---------- Dataset extract

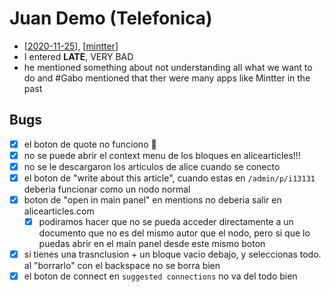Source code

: # Juan Demo (Telefonica)

- [[2020-11-25]], [[mintter]]
- I entered **LATE**, VERY BAD
- he mentioned something about not understanding all what we want to do and #Gabo mentioned that ther were many apps like Mintter in the past

## Bugs

- [x] el boton de quote no funciono 🤬
- [x] no se puede abrir el context menu de los bloques en alicearticles!!!
- [x] no se le descargaron los articulos de alice cuando se conecto
- [x] el boton de "write about this article", cuando estas en `/admin/p/i13131` deberia funcionar como un nodo normal
- [x] boton de "open in main panel" en mentions no deberia salir en alicearticles.com
  - [x] podiramos hacer que no se pueda acceder directamente a un documento que no es del mismo autor que el nodo, pero si que lo puedas abrir en el main panel desde este mismo boton
- [x] si tienes una trasnclusion + un bloque vacio debajo, y seleccionas todo. al "borrarlo" con el backspace no se borra bien
- [x] el boton de connect en `suggested connections` no va del todo bien

[//begin]: # "Autogenerated link references for markdown compatibility"
[2020-11-25]: journal/2020-11-25 "2020-11-25"
[mintter]: mintter "Mintter"
[//end]: # "Autogenerated link references"

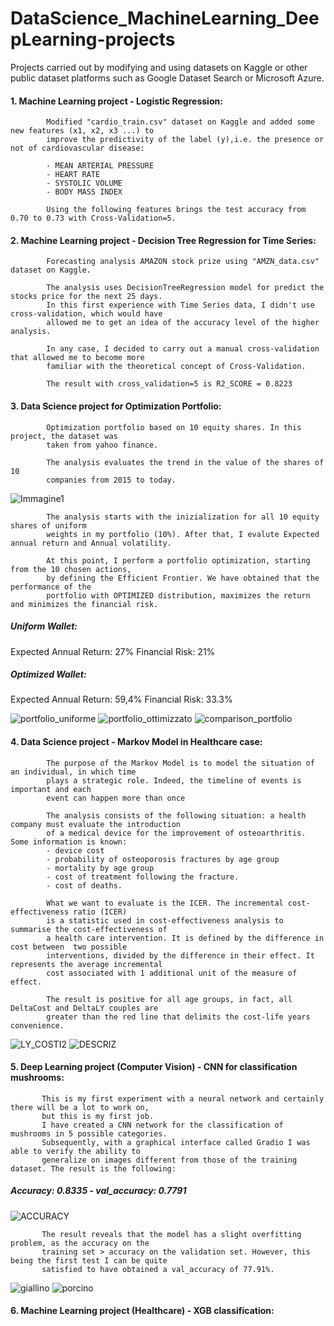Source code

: # DataScience_MachineLearning_DeepLearning-projects
Projects carried out by modifying and using datasets on Kaggle or other public dataset platforms such as Google Dataset Search or Microsoft Azure.

#### 1. Machine Learning project - Logistic Regression:
            Modified "cardio_train.csv" dataset on Kaggle and added some new features (x1, x2, x3 ...) to 
            improve the predictivity of the label (y),i.e. the presence or not of cardiovascular disease:
            
            - MEAN ARTERIAL PRESSURE
            - HEART RATE
            - SYSTOLIC VOLUME
            - BODY MASS INDEX
            
            Using the following features brings the test accuracy from 0.70 to 0.73 with Cross-Validation=5.
            

#### 2. Machine Learning project - Decision Tree Regression for Time Series:
            Forecasting analysis AMAZON stock prize using "AMZN_data.csv" dataset on Kaggle.
            
            The analysis uses DecisionTreeRegression model for predict the stocks price for the next 25 days.
            In this first experience with Time Series data, I didn't use cross-validation, which would have
            allowed me to get an idea of the accuracy level of the higher analysis.
            
            In any case, I decided to carry out a manual cross-validation that allowed me to become more 
            familiar with the theoretical concept of Cross-Validation.
            
            The result with cross_validation=5 is R2_SCORE = 0.8223
            
#### 3. Data Science project for Optimization Portfolio:
            Optimization portfolio based on 10 equity shares. In this project, the dataset was 
            taken from yahoo finance.
            
            The analysis evaluates the trend in the value of the shares of 10
            companies from 2015 to today. 
![Immagine1](https://user-images.githubusercontent.com/78934727/136968720-79082c29-15cc-4c7b-90a7-237289e102b0.png)
            
            The analysis starts with the inizialization for all 10 equity shares of uniform 
            weights in my portfolio (10%). After that, I evalute Expected annual return and Annual volatility. 
 
            At this point, I perform a portfolio optimization, starting from the 10 chosen actions,
            by defining the Efficient Frontier. We have obtained that the performance of the 
            portfolio with OPTIMIZED distribution, maximizes the return and minimizes the financial risk.
            
##### Uniform Wallet:
Expected Annual Return: 27%
Financial Risk: 21%

##### Optimized Wallet:
Expected Annual Return: 59,4%
Financial Risk: 33.3%
            
![portfolio_uniforme](https://user-images.githubusercontent.com/78934727/137339497-de1b8b80-6533-4513-a7ad-515abbd7642c.png)
![portfolio_ottimizzato](https://user-images.githubusercontent.com/78934727/137340865-dbbdadac-d19c-49f0-98fe-0980a931210f.png)
![comparison_portfolio](https://user-images.githubusercontent.com/78934727/137339586-98b14e78-ae45-4043-adfe-76026a5b61f0.PNG)


#### 4. Data Science project - Markov Model in Healthcare case:
            The purpose of the Markov Model is to model the situation of an individual, in which time
            plays a strategic role. Indeed, the timeline of events is important and each
            event can happen more than once
            
            The analysis consists of the following situation: a health company must evaluate the introduction 
            of a medical device for the improvement of osteoarthritis. Some information is known:
            - device cost
            - probability of osteoporosis fractures by age group
            - mortality by age group
            - cost of treatment following the fracture.
            - cost of deaths.

            What we want to evaluate is the ICER. The incremental cost-effectiveness ratio (ICER)
            is a statistic used in cost-effectiveness analysis to summarise the cost-effectiveness of 
            a health care intervention. It is defined by the difference in cost between  two possible
            interventions, divided by the difference in their effect. It represents the average incremental 
            cost associated with 1 additional unit of the measure of effect.
            
            The result is positive for all age groups, in fact, all DeltaCost and DeltaLY couples are 
            greater than the red line that delimits the cost-life years convenience.
            
![LY_COSTI2](https://user-images.githubusercontent.com/78934727/137211357-5b3c4f24-320a-4fd4-b533-064617214702.png)
![DESCRIZ](https://user-images.githubusercontent.com/78934727/137210698-986a96f9-97cb-4ff0-872c-dc09f8fcf99d.PNG)

#### 5. Deep Learning project (Computer Vision) - CNN for classification mushrooms:
           This is my first experiment with a neural network and certainly there will be a lot to work on,
           but this is my first job.
           I have created a CNN network for the classification of mushrooms in 5 possible categories. 
           Subsequently, with a graphical interface called Gradio I was able to verify the ability to 
           generalize on images different from those of the training dataset. The result is the following:
           
##### Accuracy: 0.8335 - val_accuracy: 0.7791

![ACCURACY](https://user-images.githubusercontent.com/78934727/137590545-a9177cf4-a872-4ba7-9fc1-9370d90f8daf.PNG)

           The result reveals that the model has a slight overfitting problem, as the accuracy on the 
           training set > accuracy on the validation set. However, this being the first test I can be quite 
           satisfied to have obtained a val_accuracy of 77.91%.
![giallino](https://user-images.githubusercontent.com/78934727/137590800-1d5c7a9f-b977-4a21-9edd-efb171d4fa0b.png)
![porcino](https://user-images.githubusercontent.com/78934727/137590694-fc57ef1f-2b75-431a-9a49-befb52165b61.png)

#### 6. Machine Learning project (Healthcare) - XGB classification:

           



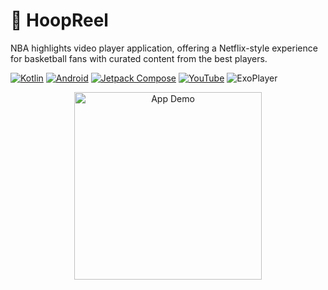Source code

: # 🏀 HoopReel
NBA highlights video player application, offering a Netflix-style experience for basketball fans with curated content from the best players.

[![Kotlin](https://img.shields.io/badge/Kotlin-0095D5?style=for-the-badge&logo=kotlin&logoColor=white)](https://kotlinlang.org/)
[![Android](https://img.shields.io/badge/Android-3DDC84?style=for-the-badge&logo=android&logoColor=white)](https://developer.android.com/)
[![Jetpack Compose](https://img.shields.io/badge/Jetpack%20Compose-4285F4?style=for-the-badge&logo=jetpack-compose&logoColor=white)](https://developer.android.com/jetpack/compose)
[![YouTube](https://img.shields.io/badge/YouTube-FF0000?style=for-the-badge&logo=youtube&logoColor=white)](https://developers.google.com/youtube/v3)
![ExoPlayer](https://img.shields.io/badge/ExoPlayer-000000?style=for-the-badge&logo=android&logoColor=white)

<div align="center">
    <img src="screenshots/demo.png" width="300px" alt="App Demo"/>
</div>
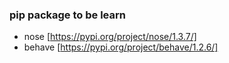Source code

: ### pip package to be learn
* nose [https://pypi.org/project/nose/1.3.7/]
* behave [https://pypi.org/project/behave/1.2.6/]
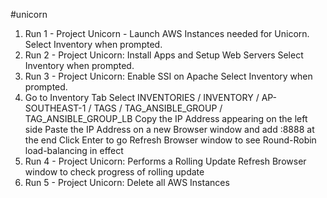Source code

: #unicorn

1. Run 1 - Project Unicorn - Launch AWS Instances needed for Unicorn.
      Select <Username> Inventory when prompted.
2. Run 2 - Project Unicorn: Install Apps and Setup Web Servers
      Select <Username> Inventory when prompted.
3. Run 3 - Project Unicorn: Enable SSI on Apache
      Select <Username> Inventory when prompted.
4. Go to Inventory Tab
      Select INVENTORIES / <Username>INVENTORY / AP-SOUTHEAST-1 / TAGS / TAG_ANSIBLE_GROUP / TAG_ANSIBLE_GROUP_LB
      Copy the IP Address appearing on the left side
      Paste the IP Address on a new Browser window and add :8888 at the end
      Click Enter to go
      Refresh Browser window to see Round-Robin load-balancing in effect
5. Run 4 - Project Unicorn: Performs a Rolling Update
      Refresh Browser window to check progress of rolling update
6. Run 5 - Project Unicorn: Delete all AWS Instances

--------------------

▸ **Problem**
Produce the lines from the first line of the entries through the line that contains "#### 1. Machine", exactly, leaving the pictures behind.

▸ **Expected answer**
Source code

: # Juan Demo (Telefonica)

- [[2020-11-25]], [[mintter]]
- I entered **LATE**, VERY BAD
- he mentioned something about not understanding all what we want to do and #Gabo mentioned that ther were many apps like Mintter in the past

## Bugs

- [x] el boton de quote no funciono 🤬
- [x] no se puede abrir el context menu de los bloques en alicearticles!!!
- [x] no se le descargaron los articulos de alice cuando se conecto
- [x] el boton de "write about this article", cuando estas en `/admin/p/i13131` deberia funcionar como un nodo normal
- [x] boton de "open in main panel" en mentions no deberia salir en alicearticles.com
  - [x] podiramos hacer que no se pueda acceder directamente a un documento que no es del mismo autor que el nodo, pero si que lo puedas abrir en el main panel desde este mismo boton
- [x] si tienes una trasnclusion + un bloque vacio debajo, y seleccionas todo. al "borrarlo" con el backspace no se borra bien
- [x] el boton de connect en `suggested connections` no va del todo bien

[//begin]: # "Autogenerated link references for markdown compatibility"
[2020-11-25]: journal/2020-11-25 "2020-11-25"
[mintter]: mintter "Mintter"
[//end]: # "Autogenerated link references"

Source code

: # DataScience_MachineLearning_DeepLearning-projects
Projects carried out by modifying and using datasets on Kaggle or other public dataset platforms such as Google Dataset Search or Microsoft Azure.

#### 1. Machine Learning project - Logistic Regression:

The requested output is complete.